Knopf admits he’s still trying to get a handle on cover crops, but after several years’ observation he has seen a number of agronomic benefits. Their winter cereal cover crop ahead of soybeans is reducing weed pressure, particularly from marestail and pigweed, two very significant weeds. He has also observed more earthworm presence and activity when covers are utilized. During the 105+ degree heat in July this summer, the two inch soil temp in a soybean field with cover ahead of it topped out at 90 degrees Fahreheit. An adjacent soybean field with no residue under the canopy measured over 100. Another significant benefit has been increased residue and soil protection during phases of rotation that can tend to get too low on residue cover.
“We are not planting cover crops on every field, but the acreage we are utilizing them on is increasing and we are continuing to experiment and learn about where they might fit or might not fit in our system,” Knopf said. “We don’t have any cattle to graze either, which would be an excellent partner to cover crops, so we are also watching our costs and trying to get the most agronomic benefit per dollar as we design what mixes we are using.”
His future plans for the farm are pretty simple: continue to observe, learn, and adapt to change.
“Resiliency, stewardship, and regenerative practices will be foundational themes. As our kids get older, they will become more involved on the farm if they so choose,” Knopf said. “We will hope to instill in them the value of stewardship along with a long-term perspective that is larger than ourselves.”
It’s those same values Knopf hopes to share with viewers Thursday night when they watch “Rancher, Farmer, Fisherman.”

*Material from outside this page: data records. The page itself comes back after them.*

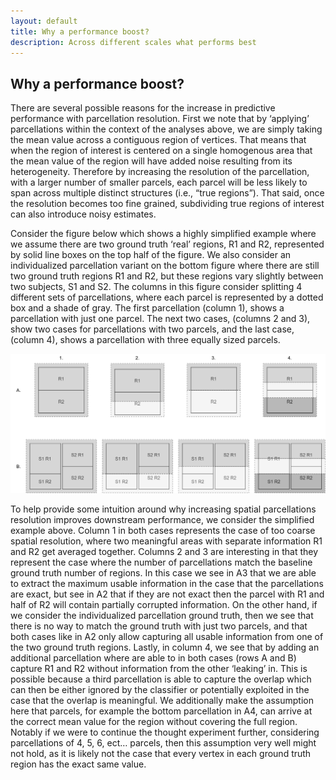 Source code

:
 ```yaml
---
layout: default
title: Why a performance boost?
description: Across different scales what performs best
---
```


## Why a performance boost?

There are several possible reasons for the increase in predictive performance with parcellation resolution. First we note that by ‘applying’ parcellations within the context of the analyses above, we are simply taking the mean value across a contiguous region of vertices. That means that when the region of interest is centered on a single homogenous area that the mean value of the region will have added noise resulting from its heterogeneity. Therefore by increasing the resolution of the parcellation, with a larger number of smaller parcels, each parcel will be less likely to span across multiple distinct structures (i.e., “true regions”). That said, once the resolution becomes too fine grained, subdividing true regions of interest can also introduce noisy estimates.

Consider the figure below which shows a highly simplified example where we assume there are two ground truth ‘real’ regions, R1 and R2, represented by solid line boxes on the top half of the figure. We also consider an individualized parcellation variant on the bottom figure where there are still two ground truth regions R1 and R2, but these regions vary slightly between two subjects, S1 and S2. The columns in this figure consider splitting 4 different sets of parcellations, where each parcel is represented by a dotted box and a shade of gray. The first parcellation (column 1), shows a parcellation with just one parcel. The next two cases, (columns 2 and 3), show two cases for parcellations with two parcels, and the last case, (column 4), shows a parcellation with three equally sized parcels.

![why](https://raw.githubusercontent.com/sahahn/parc_scaling/master/extra/Figures/why_boost.png)

To help provide some intuition around why increasing spatial parcellations resolution improves downstream performance, we consider the simplified example above.
Column 1 in both cases represents the case of too coarse spatial resolution, where two meaningful areas with separate information R1 and R2 get averaged together. Columns 2 and 3 are interesting in that they represent the case where the number of parcellations match the baseline ground truth number of regions. In this case we see in A3 that we are able to extract the maximum usable information in the case that the parcellations are exact, but see in A2 that if they are not exact then the parcel with R1 and half of R2 will contain partially corrupted information. On the other hand, if we consider the individualized parcellation ground truth, then we see that there is no way to match the ground truth with just two parcels, and that both cases like in A2 only allow capturing all usable information from one of the two ground truth regions. Lastly, in column 4, we see that by adding an additional parcellation where are able to in both cases (rows A and B) capture R1 and R2 without information from the other ‘leaking’ in. This is possible because a third parcellation is able to capture the overlap which can then be either ignored by the classifier or potentially exploited in the case that the overlap is meaningful. We additionally make the assumption here that parcels, for example the bottom parcellation in A4, can arrive at the correct mean value for the region without covering the full region. Notably if we were to continue the thought experiment further, considering parcellations of 4, 5, 6, ect… parcels, then this assumption very well might not hold, as it is likely not the case that every vertex in each ground truth region has the exact same value.  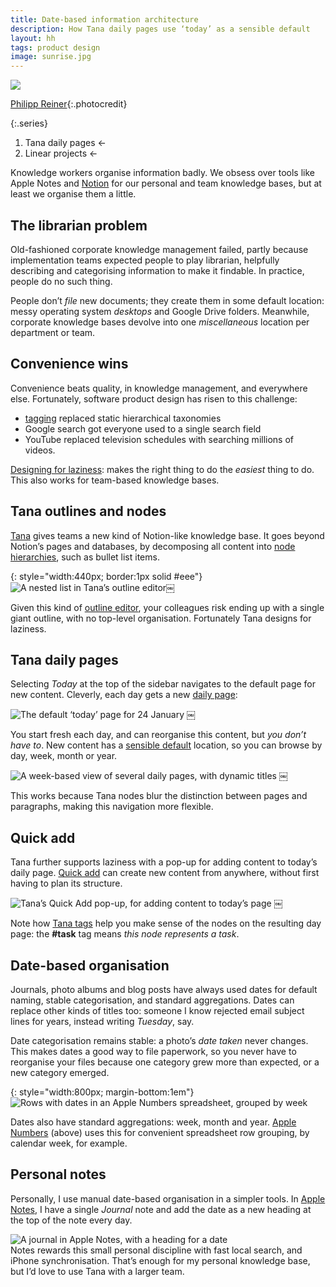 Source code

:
 ```yaml
---
title: Date-based information architecture
description: How Tana daily pages use ‘today’ as a sensible default
layout: hh
tags: product design
image: sunrise.jpg
---
```


![](sunrise.jpg)

[Philipp Reiner](https://unsplash.com/photos/qPJ6eRAMmCM){:.photocredit}

{:.series}
1. Tana daily pages ←
2. Linear projects ←

Knowledge workers organise information badly.
We obsess over tools like Apple Notes and 
[Notion](intranet-ten-word-wiki) for our personal and team knowledge bases,
but at least we organise them a little.

## The librarian problem

Old-fashioned corporate knowledge management failed,
partly because implementation teams expected people to play librarian,
helpfully describing and categorising information to make it findable.
In practice, people do no such thing.

People don’t _file_ new documents; they create them in some default location:
messy operating system _desktops_ and Google Drive folders.
Meanwhile, corporate knowledge bases devolve into one _miscellaneous_ location per department or team.

## Convenience wins

Convenience beats quality, in knowledge management, and everywhere else.
Fortunately, software product design has risen to this challenge:

* [tagging](https://en.wikipedia.org/wiki/Folksonomy) replaced static hierarchical taxonomies
* Google search got everyone used to a single search field
* YouTube replaced television schedules with searching millions of videos.

[Designing for laziness](https://medium.com/the-happy-startup-school/design-for-laziness-de8ad84a19a2):
makes the right thing to do the _easiest_ thing to do.
This also works for team-based knowledge bases.

## Tana outlines and nodes

[Tana](https://tana.inc) gives teams a new kind of Notion-like knowledge base.
It goes beyond Notion’s pages and databases, by decomposing all content into 
[node hierarchies](https://tana.inc/docs/nodes-and-references), such as bullet list items.

{: style="width:440px; border:1px solid #eee"}
![A nested list in Tana’s outline editor](tana/outline.webp)￼

Given this kind of [outline editor](https://tana.inc/docs/outline-editor),
your colleagues risk ending up with a single giant outline, with no top-level organisation.
Fortunately Tana designs for laziness.

## Tana daily pages

Selecting  _Today_ at the top of the sidebar navigates to the default page for new content.
Cleverly, each day gets a new [daily page](https://tana.inc/docs/daily-page):

![The default ‘today’ page for 24 January](tana/today.webp)
￼

You start fresh each day, and can reorganise this content, but _you don’t have to_.
New content has a
[sensible default](https://www.useronboard.com/onboarding-ux-patterns/sensible-defaults/)
location, so you can browse by day, week, month or year.

![A week-based view of several daily pages, with dynamic titles](tana/week.webp)
￼

This works because Tana nodes blur the distinction between pages and paragraphs, making this navigation more flexible.

## Quick add

Tana further supports laziness with a pop-up for adding content to today’s daily page.
[Quick add](https://tana.inc/docs/sidebar#quick-add)
can create new content from anywhere, without first having to plan its structure.

![Tana’s Quick Add pop-up, for adding content to today’s page](tana/quick-add.webp)
￼

Note how [Tana tags](https://tana.inc/docs/supertags)
help you make sense of the nodes on the resulting day page:
the **#task** tag means _this node represents a task_.

## Date-based organisation

Journals, photo albums and blog posts have always used dates for default naming, stable categorisation, and standard aggregations.
Dates can replace other kinds of titles too: 
someone I know rejected email subject lines for years, instead writing _Tuesday_, say.

Date categorisation remains stable: a photo’s _date taken_ never changes.
This makes dates a good way to file paperwork, so you never have to reorganise your files because one category grew more than expected, or a new category emerged.

{: style="width:800px; margin-bottom:1em"}
![Rows with dates in an Apple Numbers spreadsheet, grouped by week](tana/apple-numbers.webp)

Dates also have standard aggregations: week, month and year.
[Apple Numbers](https://en.wikipedia.org/wiki/Numbers_(spreadsheet)) (above)
uses this for convenient spreadsheet row grouping, by calendar week, for example.

## Personal notes

Personally, I use manual date-based organisation in a simpler tools.
In [Apple Notes](https://en.wikipedia.org/wiki/Notes_(Apple)),
I have a single _Journal_ note and add the date as a new heading at the top of the note every day.

<p style="margin-bottom:0"><img src="tana/apple-notes.webp" alt="A journal in Apple Notes, with a heading for a date"></p>
Notes rewards this small personal discipline with fast local search, and iPhone synchronisation.
That’s enough for my personal knowledge base, but I’d love to use Tana with a larger team.
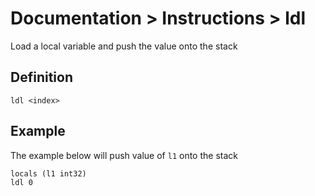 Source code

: # Documentation > Instructions > ldl

Load a local variable and push the value onto the stack


## Definition

```
ldl <index>
```

## Example

The example below will push value of `l1` onto the stack

```
locals (l1 int32)
ldl 0
```
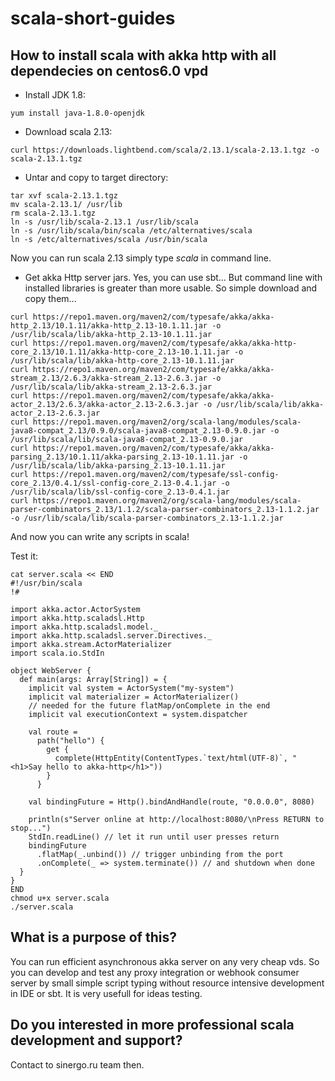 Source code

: # scala-short-guides

## How to install scala with akka http with all dependecies on centos6.0 vpd

*  Install JDK 1.8:
```
yum install java-1.8.0-openjdk
```

* Download scala 2.13:
```
curl https://downloads.lightbend.com/scala/2.13.1/scala-2.13.1.tgz -o scala-2.13.1.tgz
```

* Untar and copy to target directory:
```
tar xvf scala-2.13.1.tgz
mv scala-2.13.1/ /usr/lib
rm scala-2.13.1.tgz
ln -s /usr/lib/scala-2.13.1 /usr/lib/scala
ln -s /usr/lib/scala/bin/scala /etc/alternatives/scala
ln -s /etc/alternatives/scala /usr/bin/scala
```

Now you can run scala 2.13 simply type _scala_ in command line.

* Get akka Http server jars.
Yes, you can use sbt... But command line with installed libraries is greater than more usable.
So simple download and copy them...
```
curl https://repo1.maven.org/maven2/com/typesafe/akka/akka-http_2.13/10.1.11/akka-http_2.13-10.1.11.jar -o /usr/lib/scala/lib/akka-http_2.13-10.1.11.jar 
curl https://repo1.maven.org/maven2/com/typesafe/akka/akka-http-core_2.13/10.1.11/akka-http-core_2.13-10.1.11.jar -o /usr/lib/scala/lib/akka-http-core_2.13-10.1.11.jar
curl https://repo1.maven.org/maven2/com/typesafe/akka/akka-stream_2.13/2.6.3/akka-stream_2.13-2.6.3.jar -o /usr/lib/scala/lib/akka-stream_2.13-2.6.3.jar
curl https://repo1.maven.org/maven2/com/typesafe/akka/akka-actor_2.13/2.6.3/akka-actor_2.13-2.6.3.jar -o /usr/lib/scala/lib/akka-actor_2.13-2.6.3.jar
curl https://repo1.maven.org/maven2/org/scala-lang/modules/scala-java8-compat_2.13/0.9.0/scala-java8-compat_2.13-0.9.0.jar -o /usr/lib/scala/lib/scala-java8-compat_2.13-0.9.0.jar
curl https://repo1.maven.org/maven2/com/typesafe/akka/akka-parsing_2.13/10.1.11/akka-parsing_2.13-10.1.11.jar -o /usr/lib/scala/lib/akka-parsing_2.13-10.1.11.jar
curl https://repo1.maven.org/maven2/com/typesafe/ssl-config-core_2.13/0.4.1/ssl-config-core_2.13-0.4.1.jar -o /usr/lib/scala/lib/ssl-config-core_2.13-0.4.1.jar
curl https://repo1.maven.org/maven2/org/scala-lang/modules/scala-parser-combinators_2.13/1.1.2/scala-parser-combinators_2.13-1.1.2.jar -o /usr/lib/scala/lib/scala-parser-combinators_2.13-1.1.2.jar
```
And now you can write any scripts in scala!

Test it:
```
cat server.scala << END
#!/usr/bin/scala
!#

import akka.actor.ActorSystem
import akka.http.scaladsl.Http
import akka.http.scaladsl.model._
import akka.http.scaladsl.server.Directives._
import akka.stream.ActorMaterializer
import scala.io.StdIn

object WebServer {
  def main(args: Array[String]) = {
    implicit val system = ActorSystem("my-system")
    implicit val materializer = ActorMaterializer()
    // needed for the future flatMap/onComplete in the end
    implicit val executionContext = system.dispatcher
    
    val route =
      path("hello") {
        get {
          complete(HttpEntity(ContentTypes.`text/html(UTF-8)`, "<h1>Say hello to akka-http</h1>"))
        }
      }

    val bindingFuture = Http().bindAndHandle(route, "0.0.0.0", 8080)

    println(s"Server online at http://localhost:8080/\nPress RETURN to stop...")
    StdIn.readLine() // let it run until user presses return
    bindingFuture
      .flatMap(_.unbind()) // trigger unbinding from the port
      .onComplete(_ => system.terminate()) // and shutdown when done
  }
}
END
chmod u+x server.scala
./server.scala
```
## What is a purpose of this?
You can run efficient asynchronous akka server on any very cheap vds.
So you can develop and test any proxy integration or webhook consumer server 
by small simple script typing without resource intensive development in IDE or sbt.
It is very usefull for ideas testing.

## Do you interested in more professional scala development and support?
Contact to sinergo.ru team then.

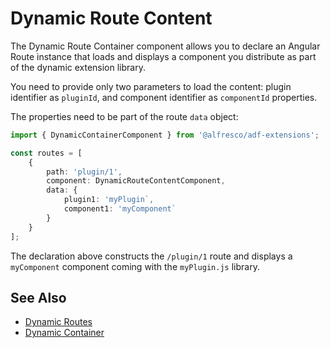 # Dynamic Route Content

The Dynamic Route Container component allows you to declare an Angular Route instance
that loads and displays a component you distribute as part of the dynamic extension library. 

You need to provide only two parameters to load the content: 
plugin identifier as `pluginId`, and component identifier as `componentId` properties.

The properties need to be part of the route `data` object:

```ts
import { DynamicContainerComponent } from '@alfresco/adf-extensions';

const routes = [
    {
        path: 'plugin/1',
        component: DynamicRouteContentComponent,
        data: {
            plugin1: 'myPlugin`,
            component1: 'myComponent`
        }
    }
];
```

The declaration above constructs the `/plugin/1` route
and displays a `myComponent` component coming with the `myPlugin.js` library.

## See Also

- [Dynamic Routes](dynamic-routes.md)
- [Dynamic Container](dynamic-container.md)

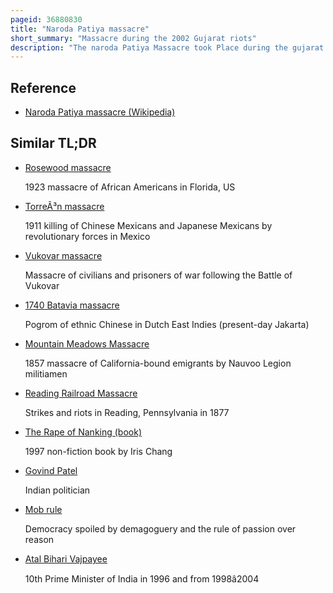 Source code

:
 ```yaml
---
pageid: 36880830
title: "Naroda Patiya massacre"
short_summary: "Massacre during the 2002 Gujarat riots"
description: "The naroda Patiya Massacre took Place during the gujarat Riots in ahmedabad India on 28 february 2002. 97 Muslims were murdered by a Mob of about 5000 People organised by the Bajrang dal a Wing of the Vishva Hindu parishad and allegedly supported by the Bharatiya Janata Party. The Massacre at naroda took Place during the Bandh of Vishwa Hindu parishad which had been called a Day after the Burning of the Godhra Train. The riot lasted over 10 hours, during which the mob plundered, stabbed, sexually assaulted, gang-raped and burnt people individually and in groups. After the Conflict, a Curfew was imposed in the State and indian Army Troops were called in to contain further Violence."
---
```


## Reference

- [Naroda Patiya massacre (Wikipedia)](https://en.wikipedia.org/?curid=36880830)

## Similar TL;DR

- [Rosewood massacre](/tldr/en/rosewood-massacre)

  1923 massacre of African Americans in Florida, US

- [TorreÃ³n massacre](/tldr/en/torreon-massacre)

  1911 killing of Chinese Mexicans and Japanese Mexicans by revolutionary forces in Mexico

- [Vukovar massacre](/tldr/en/vukovar-massacre)

  Massacre of civilians and prisoners of war following the Battle of Vukovar

- [1740 Batavia massacre](/tldr/en/1740-batavia-massacre)

  Pogrom of ethnic Chinese in Dutch East Indies (present-day Jakarta)

- [Mountain Meadows Massacre](/tldr/en/mountain-meadows-massacre)

  1857 massacre of California-bound emigrants by Nauvoo Legion militiamen

- [Reading Railroad Massacre](/tldr/en/reading-railroad-massacre)

  Strikes and riots in Reading, Pennsylvania in 1877

- [The Rape of Nanking (book)](/tldr/en/the-rape-of-nanking-book)

  1997 non-fiction book by Iris Chang

- [Govind Patel](/tldr/en/govind-patel)

  Indian politician

- [Mob rule](/tldr/en/mob-rule)

  Democracy spoiled by demagoguery and the rule of passion over reason

- [Atal Bihari Vajpayee](/tldr/en/atal-bihari-vajpayee)

  10th Prime Minister of India in 1996 and from 1998â2004
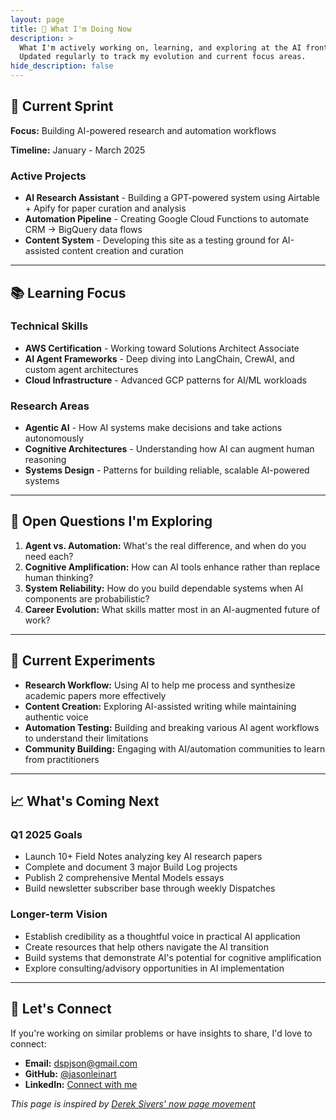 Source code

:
 ```yaml
---
layout: page
title: 📍 What I'm Doing Now
description: >
  What I'm actively working on, learning, and exploring at the AI frontier. 
  Updated regularly to track my evolution and current focus areas.
hide_description: false
---
```


## 🎯 Current Sprint

**Focus:** Building AI-powered research and automation workflows

**Timeline:** January - March 2025

### Active Projects
- **AI Research Assistant** - Building a GPT-powered system using Airtable + Apify for paper curation and analysis
- **Automation Pipeline** - Creating Google Cloud Functions to automate CRM → BigQuery data flows
- **Content System** - Developing this site as a testing ground for AI-assisted content creation and curation

---

## 📚 Learning Focus

### Technical Skills
- **AWS Certification** - Working toward Solutions Architect Associate
- **AI Agent Frameworks** - Deep diving into LangChain, CrewAI, and custom agent architectures
- **Cloud Infrastructure** - Advanced GCP patterns for AI/ML workloads

### Research Areas
- **Agentic AI** - How AI systems make decisions and take actions autonomously
- **Cognitive Architectures** - Understanding how AI can augment human reasoning
- **Systems Design** - Patterns for building reliable, scalable AI-powered systems

---

## 🤔 Open Questions I'm Exploring

1. **Agent vs. Automation:** What's the real difference, and when do you need each?
2. **Cognitive Amplification:** How can AI tools enhance rather than replace human thinking?
3. **System Reliability:** How do you build dependable systems when AI components are probabilistic?
4. **Career Evolution:** What skills matter most in an AI-augmented future of work?

---

## 🔄 Current Experiments

- **Research Workflow:** Using AI to help me process and synthesize academic papers more effectively
- **Content Creation:** Exploring AI-assisted writing while maintaining authentic voice
- **Automation Testing:** Building and breaking various AI agent workflows to understand their limitations
- **Community Building:** Engaging with AI/automation communities to learn from practitioners

---

## 📈 What's Coming Next

### Q1 2025 Goals
- Launch 10+ Field Notes analyzing key AI research papers
- Complete and document 3 major Build Log projects
- Publish 2 comprehensive Mental Models essays
- Build newsletter subscriber base through weekly Dispatches

### Longer-term Vision
- Establish credibility as a thoughtful voice in practical AI application
- Create resources that help others navigate the AI transition
- Build systems that demonstrate AI's potential for cognitive amplification
- Explore consulting/advisory opportunities in AI implementation

---

## 🤝 Let's Connect

If you're working on similar problems or have insights to share, I'd love to connect:

- **Email:** dspjson@gmail.com
- **GitHub:** [@jasonleinart](https://github.com/jasonleinart)
- **LinkedIn:** [Connect with me](https://linkedin.com/in/jason-leinart)

*This page is inspired by [Derek Sivers' now page movement](https://nownownow.com/about)*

“First, I feel it’s an increasingly rare opportunity to be a farmer and work with God’s creation on a daily basis alongside my family. Second, our society is ever more removed from the farm yet more interested and concerned about where their food comes from and the practices involved in producing that food,” Knopf said. “With that perspective, I feel a responsibility to share our story about the values that are important to our family and how they shape the way we farm.”
Even though filming “Rancher, Farmer, Fisherman” was lengthy and was uncomfortable at times, Knopf said he is glad he took the risk and hopes that his small story is meaningful and resonates in some way with those who watch.
“You know, I hope people will have a renewed sense of optimism. Those of us featured in this project have a few things in common,” Knopf said. “We’re all deeply tied and connected to the places and the landscapes that we work in daily. Our families and livelihoods depend on natural resources that are equally vital and important to the rest of the world. We have long-term perspective and recognize the decisions we make today will impact future generations. And I hope they realize those of us featured in this project are not that incredibly different than many of our neighbors and colleagues.”